Review: Landline

Rainbow Rowell follows up her runaway young adult hits Eleanor & Park and Fangirl with a sparkling romantic comedy for adults. The sitcom-style premise sets the stage for the adroit relationship analysis we've come to expect from Rowell.

Separated from her husband by several states at Christmastime, Georgie talks to Neal on the phone every night. There's just one quirk: Georgie's nighttime calls from the landline in her old room at her mother's house don't reach Neal as she knows him in 2013. Instead of talking to her husband and the father of their two small daughters, Georgie finds herself talking to a Neal from the past, during a Christmas break when they'd broken up, days before Neal surprised her by showing up at her family's house and proposing.

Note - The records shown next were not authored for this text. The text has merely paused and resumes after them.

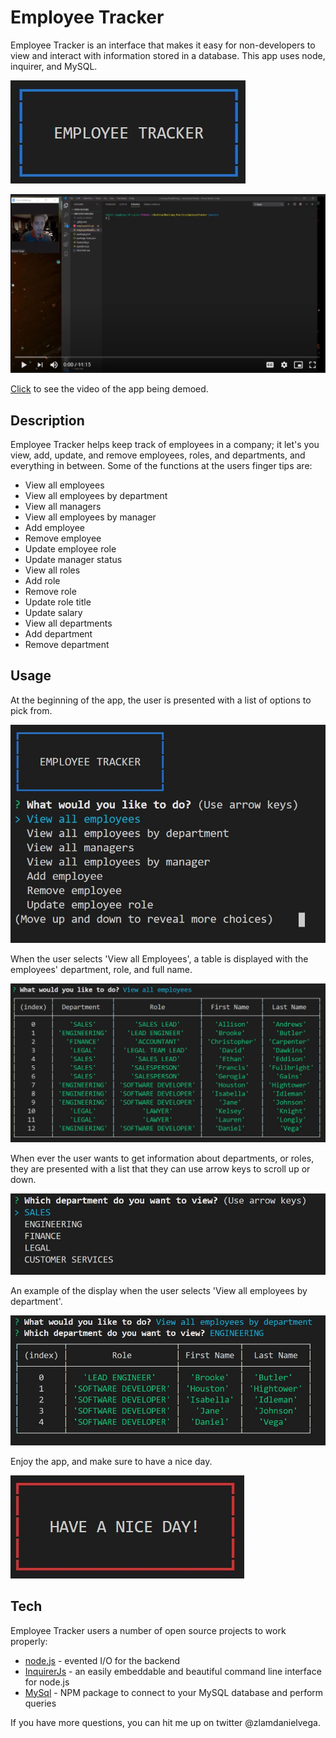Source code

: # Employee Tracker

Employee Tracker is an interface that makes it easy for non-developers to view and interact with information stored in a database. This app uses node, inquirer, and MySQL.

![](images/EmployeeTrackerBeginning.JPG)

![](images/videoScreenShot.JPG)

[Click] to see the video of the app being demoed.

## Description

Employee Tracker helps keep track of employees in a company; it let's you view, add, update, and remove employees, roles, and departments, and everything in between. Some of the functions at the users finger tips are:
* View all employees
* View all employees by department
* View all managers
* View all employees by manager
* Add employee
* Remove employee
* Update employee role
* Update manager status
* View all roles
* Add role
* Remove role
* Update role title
* Update salary
* View all departments
* Add department
* Remove department

## Usage
At the beginning of the app, the user is presented with a list of options to pick from.

![](images/StartChoices.JPG)

When the user selects 'View all Employees', a table is displayed with the employees' department, role, and full name.

![](images/ViewAllEmployees.JPG)

When ever the user wants to get information about departments, or roles, they are presented with a list that they can use arrow keys to scroll up or down. 

![](images/viewDepartments.JPG)

An example of the display when the user selects 'View all employees by department'.

![](images/engineeringDepartment.JPG)

Enjoy the app, and make sure to have a nice day. 

![](images/GoodBye.JPG)



## Tech

Employee Tracker users a number of open source projects to work properly:

* [node.js] - evented I/O for the backend
* [InquirerJs] - an easily embeddable and beautiful command line interface for node.js
* [MySql] - NPM package to connect to your MySQL database and perform queries

If you have more questions, you can hit me up on twitter @zlamdanielvega. 








  [node.js]: <http://nodejs.org>
  [MySql]: <https://www.npmjs.com/package/mysql>
  [jQuery]: <http://jquery.com>
  [InquirerJs]: <https://www.npmjs.com/package/inquirer/v/0.2.3>
  [Click]: <https://drive.google.com/file/d/1krwSpOLB4gy5WTb3YZfozcpAm_iHDeS8/view>
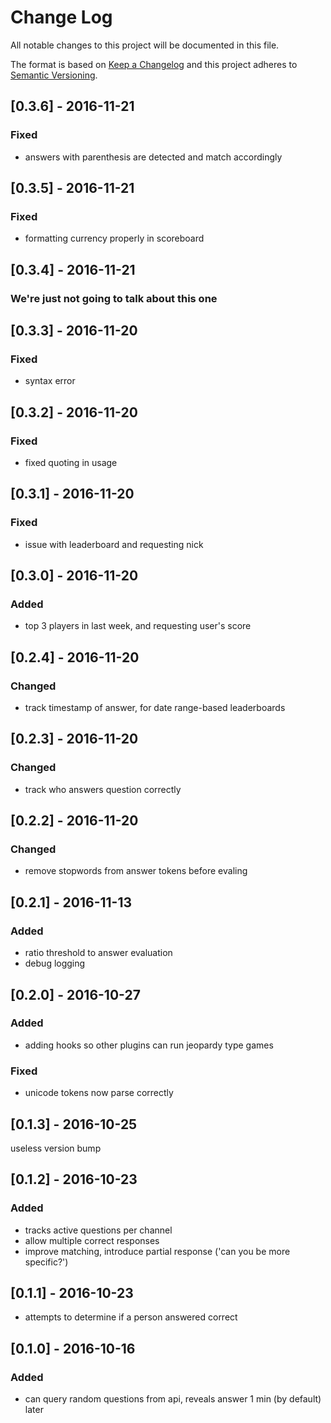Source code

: # Change Log
All notable changes to this project will be documented in this file.

The format is based on [Keep a Changelog](http://keepachangelog.com/)
and this project adheres to [Semantic Versioning](http://semver.org/).

## [0.3.6] - 2016-11-21
### Fixed
- answers with parenthesis are detected and match accordingly

## [0.3.5] - 2016-11-21
### Fixed
- formatting currency properly in scoreboard

## [0.3.4] - 2016-11-21
### We're just not going to talk about this one

## [0.3.3] - 2016-11-20
### Fixed
- syntax error

## [0.3.2] - 2016-11-20
### Fixed
- fixed quoting in usage

## [0.3.1] - 2016-11-20
### Fixed
- issue with leaderboard and requesting nick

## [0.3.0] - 2016-11-20
### Added
- top 3 players in last week, and requesting user's score

## [0.2.4] - 2016-11-20
### Changed
- track timestamp of answer, for date range-based leaderboards

## [0.2.3] - 2016-11-20
### Changed
- track who answers question correctly

## [0.2.2] - 2016-11-20
### Changed
- remove stopwords from answer tokens before evaling

## [0.2.1] - 2016-11-13
### Added
- ratio threshold to answer evaluation
- debug logging

## [0.2.0] - 2016-10-27
### Added
- adding hooks so other plugins can run jeopardy type games

### Fixed
- unicode tokens now parse correctly


## [0.1.3] - 2016-10-25
useless version bump


## [0.1.2] - 2016-10-23
### Added
- tracks active questions per channel
- allow multiple correct responses
- improve matching, introduce partial response ('can you be more specific?')

## [0.1.1] - 2016-10-23
- attempts to determine if a person answered correct


## [0.1.0] - 2016-10-16
### Added
- can query random questions from api, reveals answer 1 min (by default) later
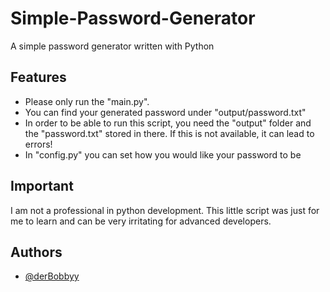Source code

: 
# Simple-Password-Generator

A simple password generator written with Python


## Features

- Please only run the "main.py".
- You can find your generated password under "output/password.txt"
- In order to be able to run this script, you need the "output" folder and the "password.txt" stored in there. If this is not available, it can lead to errors!
- In "config.py" you can set how you would like your password to be


## Important
I am not a professional in python development. This little script was just for me to learn and can be very irritating for advanced developers.


## Authors

- [@derBobbyy](https://github.com/derBobbyy)

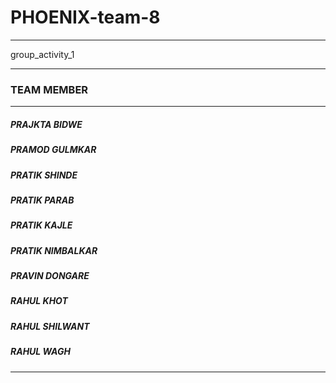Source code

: # PHOENIX-team-8

---
group_activity_1

---
<h3>TEAM MEMBER </h3>

---
<h5>PRAJKTA BIDWE </h5>                          
<h5>PRAMOD GULMKAR </h5>
<h5>PRATIK SHINDE </h5>                                    
<h5>PRATIK PARAB</h5>
<h5>PRATIK KAJLE </h5>
<h5>PRATIK NIMBALKAR </h5>
<h5>PRAVIN DONGARE</h5>
<h5>RAHUL KHOT </h5>
<h5>RAHUL SHILWANT </h5>
<h5>RAHUL WAGH</h5>

---
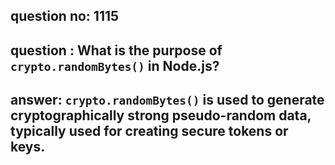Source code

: 
      
## question no: 1115

## question : What is the purpose of `crypto.randomBytes()` in Node.js?

## answer: `crypto.randomBytes()` is used to generate cryptographically strong pseudo-random data, typically used for creating secure tokens or keys.
      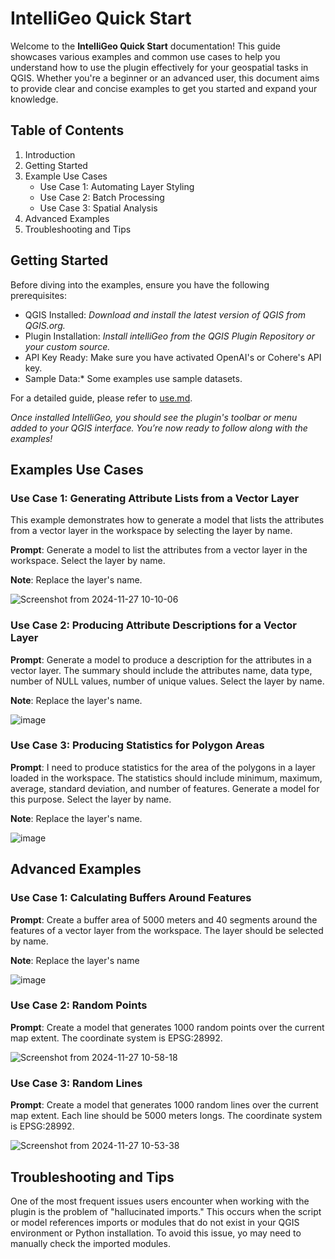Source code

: # IntelliGeo Quick Start

Welcome to the **IntelliGeo Quick Start** documentation! This guide showcases various examples and common use cases to help you understand how to use the plugin effectively for your geospatial tasks in QGIS. Whether you're a beginner or an advanced user, this document aims to provide clear and concise examples to get you started and expand your knowledge.

## Table of Contents

1. Introduction
2. Getting Started
3. Example Use Cases
   - Use Case 1: Automating Layer Styling
   - Use Case 2: Batch Processing
   - Use Case 3: Spatial Analysis
4. Advanced Examples
5. Troubleshooting and Tips



## Getting Started

Before diving into the examples, ensure you have the following prerequisites:
- QGIS Installed: *Download and install the latest version of QGIS from QGIS.org.*
- Plugin Installation: *Install intelliGeo from the QGIS Plugin Repository or your custom source.*
- API Key Ready: Make sure you have activated OpenAI's or Cohere's API key.
- Sample Data:* Some examples use sample datasets.

For a detailed guide, please refer to [use.md](https://github.com/MahdiFarnaghi/intelli_geo/blob/main/docs/use.md).

*Once installed IntelliGeo, you should see the plugin's toolbar or menu added to your QGIS interface. You’re now ready to follow along with the examples!*



## Examples Use Cases

### Use Case 1: Generating Attribute Lists from a Vector Layer

This example demonstrates how to generate a model that lists the attributes from a vector layer in the workspace by selecting the layer by name.

**Prompt**: Generate a model to list the attributes from a vector layer in the workspace. Select the layer by name.

**Note**: Replace the layer's name.

![Screenshot from 2024-11-27 10-10-06](https://github.com/user-attachments/assets/735a097d-605b-4b7e-a9f4-49ae3a040c3e)


### Use Case 2: Producing Attribute Descriptions for a Vector Layer

**Prompt**: Generate a model to produce a description for the attributes in a vector layer. The summary should include the attributes name, data type, number of NULL values, number of unique values. Select the layer by name.

**Note**: Replace the layer's name.

![image](https://github.com/user-attachments/assets/bd0a69ff-c009-44c7-b085-28c30e1610ba)


### Use Case 3: Producing Statistics for Polygon Areas

**Prompt**: I need to produce statistics for the area of the polygons in a layer loaded in the workspace. The statistics should include minimum, maximum, average, standard deviation, and number of features. Generate a model for this purpose. Select the layer by name.

**Note**: Replace the layer's name.

![image](https://github.com/user-attachments/assets/ec65ef6b-106b-4ac7-a550-abed189ddd3a)



## Advanced Examples

### Use Case 1: Calculating Buffers Around Features

**Prompt**: Create a buffer area of 5000 meters and 40 segments around the features of a vector layer from the workspace. The layer should be selected by name.

**Note**: Replace the layer's name

![image](https://github.com/user-attachments/assets/d4927870-2057-4588-bc2d-9465a89e4450)


### Use Case 2: Random Points

**Prompt**: Create a model that generates 1000 random points over the current map extent. The coordinate system is EPSG:28992.

![Screenshot from 2024-11-27 10-58-18](https://github.com/user-attachments/assets/8d972a92-73b5-4a25-9a2a-459e57eec87d)


### Use Case 3: Random Lines

**Prompt**: Create a model that generates 1000 random lines over the current map extent. Each line should be 5000 meters longs. The coordinate system is EPSG:28992. 

![Screenshot from 2024-11-27 10-53-38](https://github.com/user-attachments/assets/d421b88a-00bc-403d-9870-4f205d556f17)



## Troubleshooting and Tips

One of the most frequent issues users encounter when working with the plugin is the problem of "hallucinated imports." This occurs when the script or model references imports or modules that do not exist in your QGIS environment or Python installation. To avoid this issue, yo may need to manually check the imported modules.



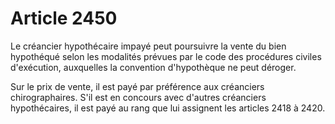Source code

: # Article 2450

Le créancier hypothécaire impayé peut poursuivre la vente du bien hypothéqué selon les modalités prévues par le code des procédures civiles d'exécution, auxquelles la convention d'hypothèque ne peut déroger.

Sur le prix de vente, il est payé par préférence aux créanciers chirographaires. S'il est en concours avec d'autres créanciers hypothécaires, il est payé au rang que lui assignent les articles 2418 à 2420.

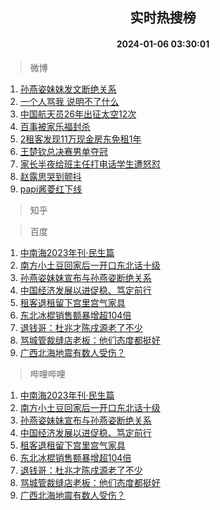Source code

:<div align="center"><h2>实时热搜榜</h2><h4>2024-01-06 03:30:01</h4></div>

> 微博  

1. [孙燕姿妹妹发文断绝关系](https://s.weibo.com/weibo?q=%23%E5%AD%99%E7%87%95%E5%A7%BF%E5%A6%B9%E5%A6%B9%E5%8F%91%E6%96%87%E6%96%AD%E7%BB%9D%E5%85%B3%E7%B3%BB%23&t=31&band_rank=1&Refer=top)<br />
2. [一个人骂我 说明不了什么](https://s.weibo.com/weibo?q=%E4%B8%80%E4%B8%AA%E4%BA%BA%E9%AA%82%E6%88%91%20%E8%AF%B4%E6%98%8E%E4%B8%8D%E4%BA%86%E4%BB%80%E4%B9%88&t=31&band_rank=2&Refer=top)<br />
3. [中国航天员26年出征太空12次](https://s.weibo.com/weibo?q=%23%E4%B8%AD%E5%9B%BD%E8%88%AA%E5%A4%A9%E5%91%9826%E5%B9%B4%E5%87%BA%E5%BE%81%E5%A4%AA%E7%A9%BA12%E6%AC%A1%23&t=31&band_rank=3&Refer=top)<br />
4. [百事被家乐福封杀](https://s.weibo.com/weibo?q=%23%E7%99%BE%E4%BA%8B%E8%A2%AB%E5%AE%B6%E4%B9%90%E7%A6%8F%E5%B0%81%E6%9D%80%23&t=31&band_rank=4&Refer=top)<br />
5. [2租客发现11万现金房东免租1年](https://s.weibo.com/weibo?q=%232%E7%A7%9F%E5%AE%A2%E5%8F%91%E7%8E%B011%E4%B8%87%E7%8E%B0%E9%87%91%E6%88%BF%E4%B8%9C%E5%85%8D%E7%A7%9F1%E5%B9%B4%23&t=31&band_rank=5&Refer=top)<br />
6. [王楚钦总决赛男单夺冠](https://s.weibo.com/weibo?q=%23%E7%8E%8B%E6%A5%9A%E9%92%A6%E6%80%BB%E5%86%B3%E8%B5%9B%E7%94%B7%E5%8D%95%E5%A4%BA%E5%86%A0%23&t=31&band_rank=6&Refer=top)<br />
7. [家长半夜给班主任打电话学生遭怒怼](https://s.weibo.com/weibo?q=%23%E5%AE%B6%E9%95%BF%E5%8D%8A%E5%A4%9C%E7%BB%99%E7%8F%AD%E4%B8%BB%E4%BB%BB%E6%89%93%E7%94%B5%E8%AF%9D%E5%AD%A6%E7%94%9F%E9%81%AD%E6%80%92%E6%80%BC%23&t=31&band_rank=7&Refer=top)<br />
8. [赵露思哭到颤抖](https://s.weibo.com/weibo?q=%E8%B5%B5%E9%9C%B2%E6%80%9D%E5%93%AD%E5%88%B0%E9%A2%A4%E6%8A%96&t=31&band_rank=8&Refer=top)<br />
9. [papi酱菱红下线](https://s.weibo.com/weibo?q=%23papi%E9%85%B1%E8%8F%B1%E7%BA%A2%E4%B8%8B%E7%BA%BF%23&t=31&band_rank=9&Refer=top)<br />

> 知乎  


> 百度  

1. [中南海2023年刊·民生篇](https://www.baidu.com/s?wd=%E4%B8%AD%E5%8D%97%E6%B5%B72023%E5%B9%B4%E5%88%8A%C2%B7%E6%B0%91%E7%94%9F%E7%AF%87&sa=fyb_news&rsv_dl=fyb_news)<br />
2. [南方小土豆回家后一开口东北话十级](https://www.baidu.com/s?wd=%E5%8D%97%E6%96%B9%E5%B0%8F%E5%9C%9F%E8%B1%86%E5%9B%9E%E5%AE%B6%E5%90%8E%E4%B8%80%E5%BC%80%E5%8F%A3%E4%B8%9C%E5%8C%97%E8%AF%9D%E5%8D%81%E7%BA%A7&sa=fyb_news&rsv_dl=fyb_news)<br />
3. [孙燕姿妹妹宣布与孙燕姿断绝关系](https://www.baidu.com/s?wd=%E5%AD%99%E7%87%95%E5%A7%BF%E5%A6%B9%E5%A6%B9%E5%AE%A3%E5%B8%83%E4%B8%8E%E5%AD%99%E7%87%95%E5%A7%BF%E6%96%AD%E7%BB%9D%E5%85%B3%E7%B3%BB&sa=fyb_news&rsv_dl=fyb_news)<br />
4. [中国经济发展以进促稳、笃定前行](https://www.baidu.com/s?wd=%E4%B8%AD%E5%9B%BD%E7%BB%8F%E6%B5%8E%E5%8F%91%E5%B1%95%E4%BB%A5%E8%BF%9B%E4%BF%83%E7%A8%B3%E3%80%81%E7%AC%83%E5%AE%9A%E5%89%8D%E8%A1%8C&sa=fyb_news&rsv_dl=fyb_news)<br />
5. [租客退租留下宫里宫气家具](https://www.baidu.com/s?wd=%E7%A7%9F%E5%AE%A2%E9%80%80%E7%A7%9F%E7%95%99%E4%B8%8B%E5%AE%AB%E9%87%8C%E5%AE%AB%E6%B0%94%E5%AE%B6%E5%85%B7&sa=fyb_news&rsv_dl=fyb_news)<br />
6. [东北冰棍销售额暴增超104倍](https://www.baidu.com/s?wd=%E4%B8%9C%E5%8C%97%E5%86%B0%E6%A3%8D%E9%94%80%E5%94%AE%E9%A2%9D%E6%9A%B4%E5%A2%9E%E8%B6%85104%E5%80%8D&sa=fyb_news&rsv_dl=fyb_news)<br />
7. [退钱哥：杜兆才陈戌源老了不少](https://www.baidu.com/s?wd=%E9%80%80%E9%92%B1%E5%93%A5%EF%BC%9A%E6%9D%9C%E5%85%86%E6%89%8D%E9%99%88%E6%88%8C%E6%BA%90%E8%80%81%E4%BA%86%E4%B8%8D%E5%B0%91&sa=fyb_news&rsv_dl=fyb_news)<br />
8. [骂城管裁缝店老板：他们态度都挺好](https://www.baidu.com/s?wd=%E9%AA%82%E5%9F%8E%E7%AE%A1%E8%A3%81%E7%BC%9D%E5%BA%97%E8%80%81%E6%9D%BF%EF%BC%9A%E4%BB%96%E4%BB%AC%E6%80%81%E5%BA%A6%E9%83%BD%E6%8C%BA%E5%A5%BD&sa=fyb_news&rsv_dl=fyb_news)<br />
9. [广西北海地震有数人受伤？](https://www.baidu.com/s?wd=%E5%B9%BF%E8%A5%BF%E5%8C%97%E6%B5%B7%E5%9C%B0%E9%9C%87%E6%9C%89%E6%95%B0%E4%BA%BA%E5%8F%97%E4%BC%A4%EF%BC%9F&sa=fyb_news&rsv_dl=fyb_news)<br />

> 哔哩哔哩  

1. [中南海2023年刊·民生篇](https://www.baidu.com/s?wd=%E4%B8%AD%E5%8D%97%E6%B5%B72023%E5%B9%B4%E5%88%8A%C2%B7%E6%B0%91%E7%94%9F%E7%AF%87&sa=fyb_news&rsv_dl=fyb_news)<br />
2. [南方小土豆回家后一开口东北话十级](https://www.baidu.com/s?wd=%E5%8D%97%E6%96%B9%E5%B0%8F%E5%9C%9F%E8%B1%86%E5%9B%9E%E5%AE%B6%E5%90%8E%E4%B8%80%E5%BC%80%E5%8F%A3%E4%B8%9C%E5%8C%97%E8%AF%9D%E5%8D%81%E7%BA%A7&sa=fyb_news&rsv_dl=fyb_news)<br />
3. [孙燕姿妹妹宣布与孙燕姿断绝关系](https://www.baidu.com/s?wd=%E5%AD%99%E7%87%95%E5%A7%BF%E5%A6%B9%E5%A6%B9%E5%AE%A3%E5%B8%83%E4%B8%8E%E5%AD%99%E7%87%95%E5%A7%BF%E6%96%AD%E7%BB%9D%E5%85%B3%E7%B3%BB&sa=fyb_news&rsv_dl=fyb_news)<br />
4. [中国经济发展以进促稳、笃定前行](https://www.baidu.com/s?wd=%E4%B8%AD%E5%9B%BD%E7%BB%8F%E6%B5%8E%E5%8F%91%E5%B1%95%E4%BB%A5%E8%BF%9B%E4%BF%83%E7%A8%B3%E3%80%81%E7%AC%83%E5%AE%9A%E5%89%8D%E8%A1%8C&sa=fyb_news&rsv_dl=fyb_news)<br />
5. [租客退租留下宫里宫气家具](https://www.baidu.com/s?wd=%E7%A7%9F%E5%AE%A2%E9%80%80%E7%A7%9F%E7%95%99%E4%B8%8B%E5%AE%AB%E9%87%8C%E5%AE%AB%E6%B0%94%E5%AE%B6%E5%85%B7&sa=fyb_news&rsv_dl=fyb_news)<br />
6. [东北冰棍销售额暴增超104倍](https://www.baidu.com/s?wd=%E4%B8%9C%E5%8C%97%E5%86%B0%E6%A3%8D%E9%94%80%E5%94%AE%E9%A2%9D%E6%9A%B4%E5%A2%9E%E8%B6%85104%E5%80%8D&sa=fyb_news&rsv_dl=fyb_news)<br />
7. [退钱哥：杜兆才陈戌源老了不少](https://www.baidu.com/s?wd=%E9%80%80%E9%92%B1%E5%93%A5%EF%BC%9A%E6%9D%9C%E5%85%86%E6%89%8D%E9%99%88%E6%88%8C%E6%BA%90%E8%80%81%E4%BA%86%E4%B8%8D%E5%B0%91&sa=fyb_news&rsv_dl=fyb_news)<br />
8. [骂城管裁缝店老板：他们态度都挺好](https://www.baidu.com/s?wd=%E9%AA%82%E5%9F%8E%E7%AE%A1%E8%A3%81%E7%BC%9D%E5%BA%97%E8%80%81%E6%9D%BF%EF%BC%9A%E4%BB%96%E4%BB%AC%E6%80%81%E5%BA%A6%E9%83%BD%E6%8C%BA%E5%A5%BD&sa=fyb_news&rsv_dl=fyb_news)<br />
9. [广西北海地震有数人受伤？](https://www.baidu.com/s?wd=%E5%B9%BF%E8%A5%BF%E5%8C%97%E6%B5%B7%E5%9C%B0%E9%9C%87%E6%9C%89%E6%95%B0%E4%BA%BA%E5%8F%97%E4%BC%A4%EF%BC%9F&sa=fyb_news&rsv_dl=fyb_news)<br />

Neal thinks he's talking to the Georgie from his time and wants to fix their fight, but present-day Georgie knows their marriage turned out far from perfect. Neal is a great stay-at-home dad, but Georgie has repeatedly put her career as a TV comedy writer in Los Angeles ahead of their family. In fact, Neal in her time isn't speaking to her after she stayed behind in California for an important meeting instead of going to Nebraska with him and the girls to visit his mother for Christmas. The opportunity to relive their past casts Georgie's mistakes in sharp relief, but she's not sure if she's supposed to use the opportunity to repair her relationship or end her marriage before it begins.

Rowell takes a seemingly fluffy concept and gives it such thoughtful treatment that disbelief easily falls by the wayside. Slipping effortlessly between Georgie and Neal's slow-blooming courtship and their complicated present, Rowell explores how the seeds of strife are sometimes sown in the happy beginnings of a relationship when one partner sacrifices too much for love. She also illustrates how easily we can take people for granted when problems are glossed over rather than discussed, how we sometimes know we've crossed a hurtful line and pledge empty internal vows to make restitution later. At the same time, she reaffirms the power of love and shared history: "When Georgie thought about divorce now, she imagined lying side by side with Neal on two operating tables while a team of doctors tried to unthread their vascular systems." Georgie may have the chance to right the wrongs of the past by simply undoing it, but readers will hope she instead has the bravery to fight for a rare and believable love. --Jaclyn Fulwood, blogger at Infinite Reads

Shelf Talker: In this romantic comedy that features a surprising gateway to the past, wry humor balances a serious meditation on taking love for granted.